Propensity score analysis mimics randomized control studies by creating conditional exchangeability between the subjects with the same propensity score. Both propensity weighting and matching aim to obtain valid estimates of marginal treatment effects. This is different from outcome regression analysis which estimates conditional treatment effects. Unlike outcome regression model, no assumptions about treatmentoutcome relation and the effect of the confounders on the outcome have to be made in propensity score analysis; only the propensity score model has to be correctly specified. This is an advantage, especially when the outcome is rare in which case fitting an extensive outcome model is not possible.
When using multiple imputation, the advantage of not having to formulate a treatmentoutcome relation model disappears. In our simulations we showed that all variables associated with the covariates with missing values, including the outcome, should be included in the imputation model. Furthermore, when effect modification is present, the interaction terms between the variables should be correctly specified in the imputation model as well. The results correspond to the idea that imputation models should reflect the complexity of the data analysis procedure [41, 42]. When complex modelling is needed for multiple imputation, an alternative to propensity score analysis could be to use an outcome regression model with specified interaction terms. By fitting this outcome regression model, one can predict potential outcomes under treatment and no treatment for every individual. Then, the average potential outcomes can be estimated by integrating over the covariate distribution, and used to obtain the average treatment effect in the population [40].

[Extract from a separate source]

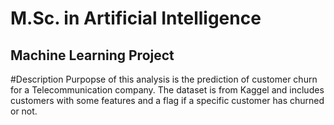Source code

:# M.Sc. in Artificial Intelligence 
## Machine Learning Project

#Description
Purpopse of this analysis is the prediction of customer churn for a Telecommunication company.  The dataset is from Kaggel and includes customers with some features and a flag if a specific customer has churned or not.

Multiple imputation is not a panacea to handle missing values, and should be used more consciously. In our simulations we demonstrated that a default option for multiple imputation in commonly used software such as SAS, Stata, SPSS or R yielded biased results (based on Simulation setting 2) even when data were missing at random and no unmeasured confounding was present.
Complete case analysis may often be a good method to deal with missing values in covariates. Although statistical efficiency is lost, estimated effects still have a causal interpretation if there is no unmeasured confounding. In these cases, it is up to the researcher to determine how generalizable these results are to the general population of interest. In the case of substantial heterogeneity of treatment effects, generalizability cannot be taken for granted.
When unmeasured confounding is present, all standard missing data methods fail to provide valid estimates. Complete case analysis, however, may reduce the bias by controlling the unmeasured confounding by restriction. The use of an indicator variable (with or without multiple imputation) may also reduce the bias, because the indicator variable functions as a proxy for the unmeasured confounding.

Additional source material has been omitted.